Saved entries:
▬▬▬▬▬▬▬▬▬▬
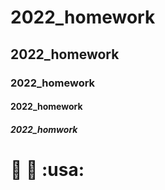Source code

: # 2022_homework
## 2022_homework
### 2022_homework
#### 2022_homework
##### 2022_homwork


# :poop: :dog: :usa:

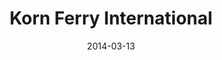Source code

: ---
date: 2014-03-13
title: Korn Ferry International
categories: supporter
logo: KornFerryInternational_Logo.png
www: http://www.kornferry.com/
---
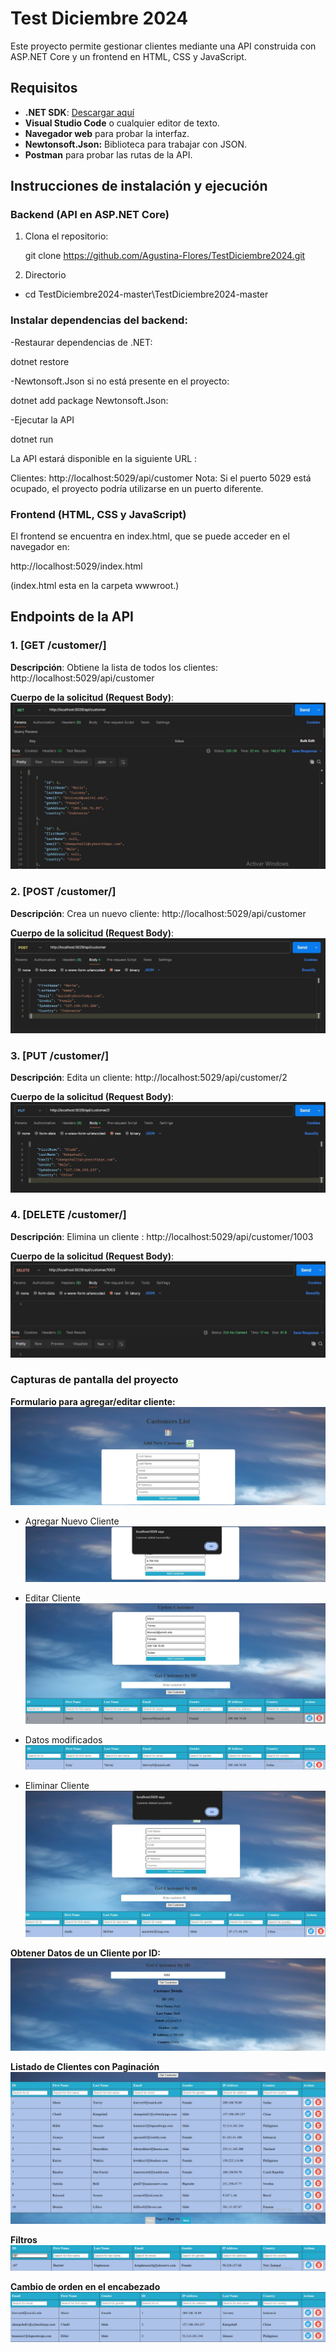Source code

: # Test Diciembre 2024

Este proyecto permite gestionar clientes mediante una API construida con ASP.NET Core
y un frontend en HTML, CSS y JavaScript.

## Requisitos

- **.NET SDK**: [Descargar aquí](https://dotnet.microsoft.com/download)
- **Visual Studio Code** o cualquier editor de texto.
- **Navegador web** para probar la interfaz.
- **Newtonsoft.Json:** Biblioteca para trabajar con JSON.
- **Postman** para probar las rutas de la API.

## Instrucciones de instalación y ejecución

### Backend (API en ASP.NET Core)

1. Clona el repositorio:

   git clone https://github.com/Agustina-Flores/TestDiciembre2024.git

2. Directorio

- cd TestDiciembre2024-master\TestDiciembre2024-master

### Instalar dependencias del backend:

-Restaurar dependencias de .NET:

dotnet restore

-Newtonsoft.Json si no está presente en el proyecto:

dotnet add package Newtonsoft.Json:

-Ejecutar la API

dotnet run

La API estará disponible en la siguiente URL :

Clientes: http://localhost:5029/api/customer
Nota: Si el puerto 5029 está ocupado, el proyecto podría utilizarse en un puerto diferente.

### Frontend (HTML, CSS y JavaScript)

El frontend se encuentra en index.html, que se puede acceder en el navegador en:

http://localhost:5029/index.html

(index.html esta en la carpeta wwwroot.)

## Endpoints de la API

### 1. [**GET /customer/**]

**Descripción**: Obtiene la lista de todos los clientes: http://localhost:5029/api/customer

**Cuerpo de la solicitud (Request Body)**:  
![alt text](./capturas/image12.png)

### 2. [**POST /customer/**]

**Descripción**: Crea un nuevo cliente: http://localhost:5029/api/customer

**Cuerpo de la solicitud (Request Body)**:  
![alt text](./capturas/image9.png)

### 3. [**PUT /customer/**]

**Descripción**: Edita un cliente: http://localhost:5029/api/customer/2

**Cuerpo de la solicitud (Request Body)**:  
![alt text](./capturas/image10.png)

### 4. [**DELETE /customer/**]

**Descripción**: Elimina un cliente : http://localhost:5029/api/customer/1003

**Cuerpo de la solicitud (Request Body)**:  
![alt text](./capturas/image11.png)

### Capturas de pantalla del proyecto

**Formulario para agregar/editar cliente:**
![alt text](./capturas/image.png)

- Agregar Nuevo Cliente
  ![alt text](./capturas/image1.png)

- Editar Cliente
  ![alt text](./capturas/image2.png)

- Datos modificados
  ![alt text](./capturas/image3.png)

- Eliminar Cliente
  ![alt text](./capturas/image4.png)

**Obtener Datos de un Cliente por ID:**
![alt text](./capturas/image5.png)

**Listado de Clientes con Paginación**
![alt text](./capturas/image6.png)

**Filtros**
![alt text](./capturas/image7.png)

**Cambio de orden en el encabezado**
![alt text](./capturas/image8.png)
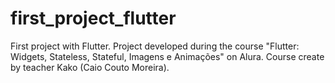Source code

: # first_project_flutter
First project with Flutter.
Project developed during the course "Flutter: Widgets, Stateless, Stateful, Imagens e Animações" on Alura. Course create by teacher Kako (Caio Couto Moreira).
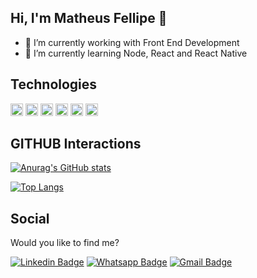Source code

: ## Hi, I'm Matheus Fellipe 👋



- 🔭 I’m currently working with Front End Development
- 🌱 I’m currently learning Node, React and React Native

## Technologies
<code><img height="20" src="https://img.shields.io/badge/JavaScript-323330?style=for-the-badge&logo=javascript&logoColor=F7DF1E"></code>
<code><img height="20" src="https://img.shields.io/badge/TypeScript-007ACC?style=for-the-badge&logo=typescript&logoColor=white"></code>
<code><img height="20" src="https://img.shields.io/badge/React-20232A?style=for-the-badge&logo=react&logoColor=61DAFB"></code>
<code><img height="20" src="https://img.shields.io/badge/React_Native-20232A?style=for-the-badge&logo=react&logoColor=61DAFB"></code>
<code><img height="20" src="https://img.shields.io/badge/Node.js-43853D?style=for-the-badge&logo=node.js&logoColor=white"></code>
<code><img height="20" src="https://img.shields.io/badge/PostgreSQL-316192?style=for-the-badge&logo=postgresql&logoColor=white"></code>

## GITHUB Interactions
[![Anurag's GitHub stats](https://github-readme-stats.vercel.app/api?username=matheusfellipe)](https://github.com/anuraghazra/github-readme-stats)

[![Top Langs](https://github-readme-stats.vercel.app/api/top-langs/?username=matheusfellipe&layout=compact)](https://github.com/anuraghazra/github-readme-stats)

## Social
Would you like to find me?
 
[![Linkedin Badge](https://img.shields.io/badge/-LinkedIn-blue?style=flat-square&logo=Linkedin&logoColor=white&link=https://https://www.linkedin.com/in/matheus-fellipe-ferreira-da-silva-918a521a3/)](https://www.linkedin.com/in/matheus-fellipe-ferreira-da-silva-918a521a3/)
[![Whatsapp Badge](https://img.shields.io/badge/-Whatsapp-4CA143?style=flat-square&labelColor=4CA143&logo=whatsapp&logoColor=white&link=https://api.whatsapp.com/send?phone=5565992183529&text=Ol%C3%A1%2C%20tudo%20bem%3F)](https://api.whatsapp.com/send?phone=5565992183529&text=Ol%C3%A1%2C%20tudo%20bem%3F)
[![Gmail Badge](https://img.shields.io/badge/-Gmail-c14438?style=flat-square&logo=Gmail&logoColor=white&link=mailto:matheus060399@gmail.com)](mailto:matheus060399@gmail.com)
▬▬▬▬▬▬▬▬▬▬
All lines above holding the word "JavaScript" make up the answer; copy each one.

y un frontend en HTML, CSS y JavaScript.
### Frontend (HTML, CSS y JavaScript)
<code><img height="20" src="https://img.shields.io/badge/JavaScript-323330?style=for-the-badge&logo=javascript&logoColor=F7DF1E"></code>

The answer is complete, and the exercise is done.